Farces are famous for their seven doors. Marty Burnett’s set goes them one better with eight. Back-to-back doors join two motel rooms that mirror each other: same bedspreads, color scheme, same “healthy” ficus plants, same painting of sailboats on the wall, with the sails reversed. The only difference: the room on house left has a downstage TV monitor.
That’s where timid police detective Eric Sheridan (nicely harried Christopher M. Williams), and Billie Dwyer (gung-ho-hilarious Jacque Wilke), on her first day as a cop, stakeout the room next door. A camera will tape a potentially incriminating encounter between the mayor (an overly goofy Ted Barton) and his new accountant, Karen Brown (Jessica John as adept at physical comedy as drama). They’ll try to tape, that is, since both give new meaning to the word ineptitude.
Somehow, and it doesn’t take long, things go awry, then fall apart, then steeplechase from room to room, closet to closet, as characters, often tied up or handcuffed, bounce off beds, bang into doors, point guns at each other — one just a water pistol — and shed clothing as if it’s 120 outside, in the shade, and the motel’s air conditioning just went on the blink.
Part of the genius of farce done well is it all makes a kind of eerie, logical sense. Of course Karen would strip down: that’s her signal to the cops that she’s in trouble, in this case from suddenly randy Agent Frank (John Nutten, earning laughs as a terrified assistant hitman). And it makes a titch of sense that the folks eating donuts in the room next door would gaze at the monitor as if engrossed in a soap opera.

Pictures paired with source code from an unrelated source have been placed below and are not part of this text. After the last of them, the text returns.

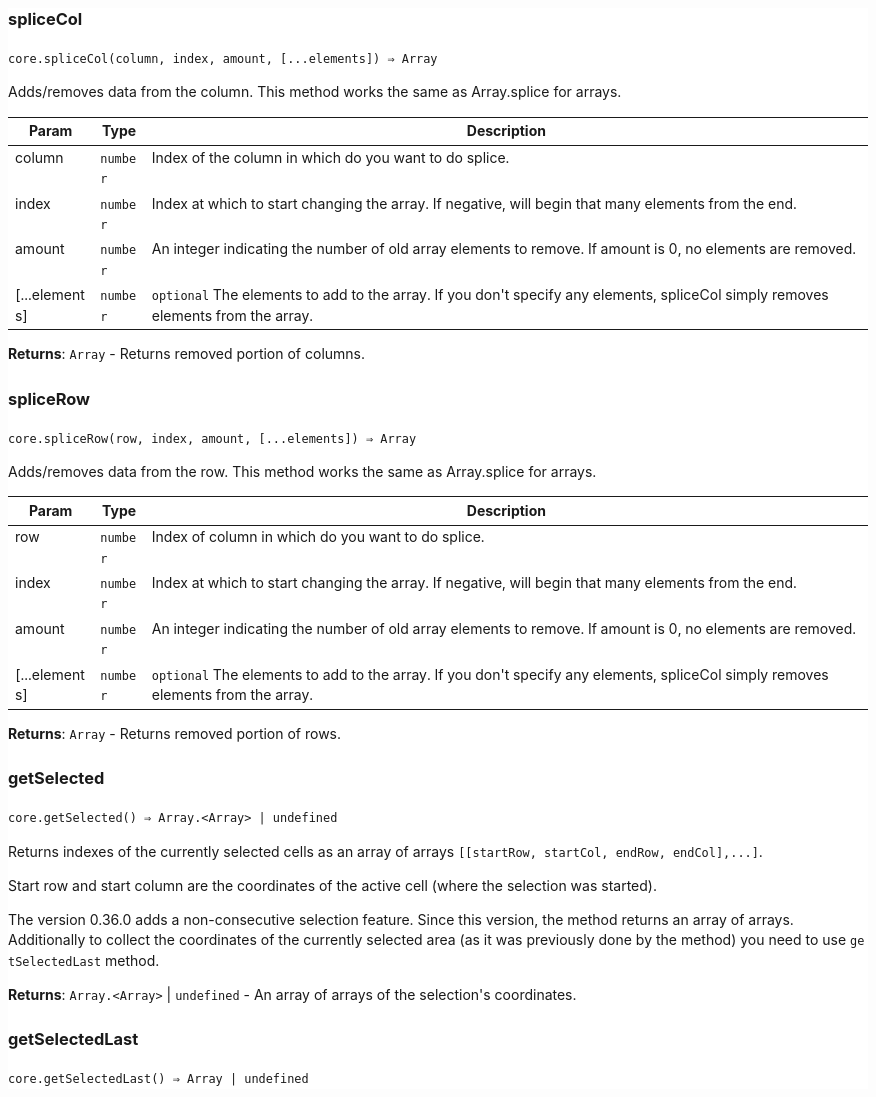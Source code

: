 ### spliceCol
`core.spliceCol(column, index, amount, [...elements]) ⇒ Array`

Adds/removes data from the column. This method works the same as Array.splice for arrays.


| Param | Type | Description |
| --- | --- | --- |
| column | <code>number</code> | Index of the column in which do you want to do splice. |
| index | <code>number</code> | Index at which to start changing the array. If negative, will begin that many elements from the end. |
| amount | <code>number</code> | An integer indicating the number of old array elements to remove. If amount is 0, no elements are removed. |
| [...elements] | <code>number</code> | `optional` The elements to add to the array. If you don't specify any elements, spliceCol simply removes elements from the array. |


**Returns**: <code>Array</code> - Returns removed portion of columns.  

### spliceRow
`core.spliceRow(row, index, amount, [...elements]) ⇒ Array`

Adds/removes data from the row. This method works the same as Array.splice for arrays.


| Param | Type | Description |
| --- | --- | --- |
| row | <code>number</code> | Index of column in which do you want to do splice. |
| index | <code>number</code> | Index at which to start changing the array. If negative, will begin that many elements from the end. |
| amount | <code>number</code> | An integer indicating the number of old array elements to remove. If amount is 0, no elements are removed. |
| [...elements] | <code>number</code> | `optional` The elements to add to the array. If you don't specify any elements, spliceCol simply removes elements from the array. |


**Returns**: <code>Array</code> - Returns removed portion of rows.  

### getSelected
`core.getSelected() ⇒ Array.<Array> | undefined`

Returns indexes of the currently selected cells as an array of arrays `[[startRow, startCol, endRow, endCol],...]`.

Start row and start column are the coordinates of the active cell (where the selection was started).

The version 0.36.0 adds a non-consecutive selection feature. Since this version, the method returns an array of arrays.
Additionally to collect the coordinates of the currently selected area (as it was previously done by the method)
you need to use `getSelectedLast` method.


**Returns**: <code>Array.&lt;Array&gt;</code> \| <code>undefined</code> - An array of arrays of the selection's coordinates.  

### getSelectedLast
`core.getSelectedLast() ⇒ Array | undefined`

If you can accept that, then it’s easier to believe that the Scottish Clan — that’s “with a C” – has sent the world’s scariest hitman, Todd, to the motel. But he can’t perform without first dressing in a kilt, red tartan plaid, a tall black bearskin hat, and playing his bagpipes.

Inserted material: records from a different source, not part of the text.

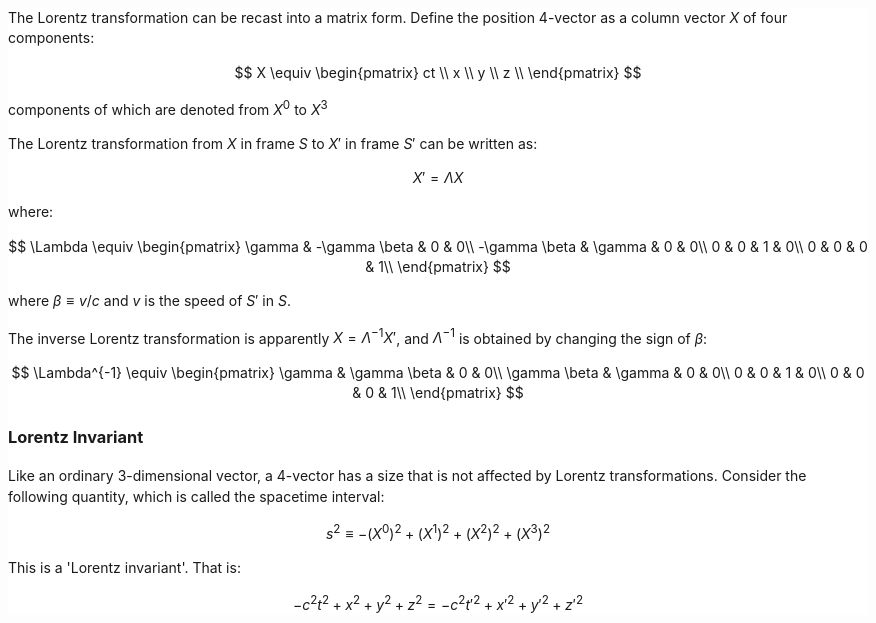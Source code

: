 The Lorentz transformation can be recast into a matrix form. Define the position 4-vector as a column vector $X$ of four components:

$$
X \equiv \begin{pmatrix}
            ct \\
            x \\
            y \\
            z \\
         \end{pmatrix}
$$

components of which are denoted from $X^{0}$ to $X^{3}$

The Lorentz transformation from $X$ in frame $S$ to $X'$ in frame $S'$ can be written as:

$$
X' = \Lambda X
$$

where:

$$
\Lambda \equiv \begin{pmatrix}
                    \gamma         & -\gamma \beta & 0 & 0\\
                    -\gamma \beta  & \gamma        & 0 & 0\\
                    0              & 0             & 1 & 0\\
                    0              & 0             & 0 & 1\\
               \end{pmatrix}
$$

where $\beta \equiv v/c$ and $v$ is the speed of $S'$ in $S$.

The inverse Lorentz transformation is apparently $X = \Lambda^{-1} X'$, and $\Lambda^{-1}$ is obtained by changing the sign of $\beta$:

$$
\Lambda^{-1} \equiv \begin{pmatrix}
                        \gamma        & \gamma \beta & 0 & 0\\
                        \gamma \beta  & \gamma       & 0 & 0\\
                        0             & 0            & 1 & 0\\
                        0             & 0            & 0 & 1\\
                    \end{pmatrix}
$$

### Lorentz Invariant

Like an ordinary 3-dimensional vector, a 4-vector has a size that is not affected by Lorentz transformations. Consider the following quantity, which is called the spacetime interval:

$$
s^{2} \equiv -(X^{0})^{2} + (X^{1})^{2} + (X^{2})^{2} + (X^{3})^{2}
$$

This is a 'Lorentz invariant'. That is:

$$
-c^{2}t^{2} + x^{2} + y^{2} + z^{2} = -c^{2}t'^{2} + x'^{2} + y'^{2} + z'^{2}
$$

It’s nuts. But except for a tendency to shout lines, on occasion, which makes for heaviness, the North Coast Rep cast, directed by Matthew Weiner, knocks about with balletic timing: be it Billie Dwyer tossing Mary Meekly (Dagmar Krause Fields) with a “Tallahasse Flip”; or Billie bound and gagged and waddling around trying to open a door; or Karen and Eric coming out of a 10 year thaw and really expressing their “sexual hunger” with bugged eyes and gestures that mirror each other much like the two rooms.
Or Todd (the brilliant David McBean), so angry he gnarls his Scottish brogue and needs a translator who, it turns out, is the person he’s dying to murder.